> [Exercise directions]: What is needed is an exact transcription of every record, minus the pictures.

┌─ Given information

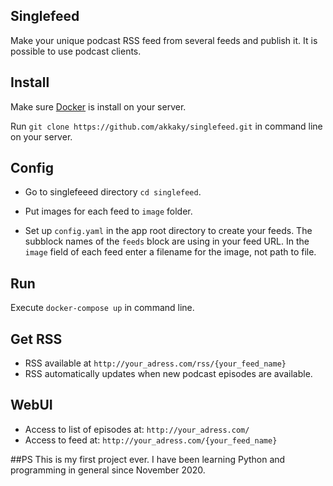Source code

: ## Singlefeed
Make your unique podcast RSS feed from several feeds and publish it. It is possible to use podcast clients.

## Install 
Make sure [Docker](https://www.docker.com/) is install on your server.

Run `git clone https://github.com/akkaky/singlefeed.git` in command line on your server.

## Config
- Go to singlefeeed directory `cd singlefeed`.

- Put images for each feed to `image` folder. 

- Set up `config.yaml` in the app root directory to create your feeds. 
  The subblock names of the `feeds` block are using in your feed URL. 
  In the `image` field of each feed enter a filename for the image, not path to file.

## Run
Execute `docker-compose up` in command line.

## Get RSS
- RSS available at `http://your_adress.com/rss/{your_feed_name}`
- RSS automatically updates when new podcast episodes are available.

## WebUI
- Access to list of episodes at: `http://your_adress.com/`
- Access to feed at: `http://your_adress.com/{your_feed_name}`

##PS
This is my first project ever. I have been learning Python and programming in general since November 2020.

└─

> [Written answer]:
Source code

: ## Singlefeed
Make your unique podcast RSS feed from several feeds and publish it. It is possible to use podcast clients.

## Install 
Make sure [Docker](https://www.docker.com/) is install on your server.

Run `git clone https://github.com/akkaky/singlefeed.git` in command line on your server.

## Config
- Go to singlefeeed directory `cd singlefeed`.

- Put images for each feed to `image` folder. 

- Set up `config.yaml` in the app root directory to create your feeds. 
  The subblock names of the `feeds` block are using in your feed URL. 
  In the `image` field of each feed enter a filename for the image, not path to file.

## Run
Execute `docker-compose up` in command line.

## Get RSS
- RSS available at `http://your_adress.com/rss/{your_feed_name}`
- RSS automatically updates when new podcast episodes are available.

## WebUI
- Access to list of episodes at: `http://your_adress.com/`
- Access to feed at: `http://your_adress.com/{your_feed_name}`

##PS
This is my first project ever. I have been learning Python and programming in general since November 2020.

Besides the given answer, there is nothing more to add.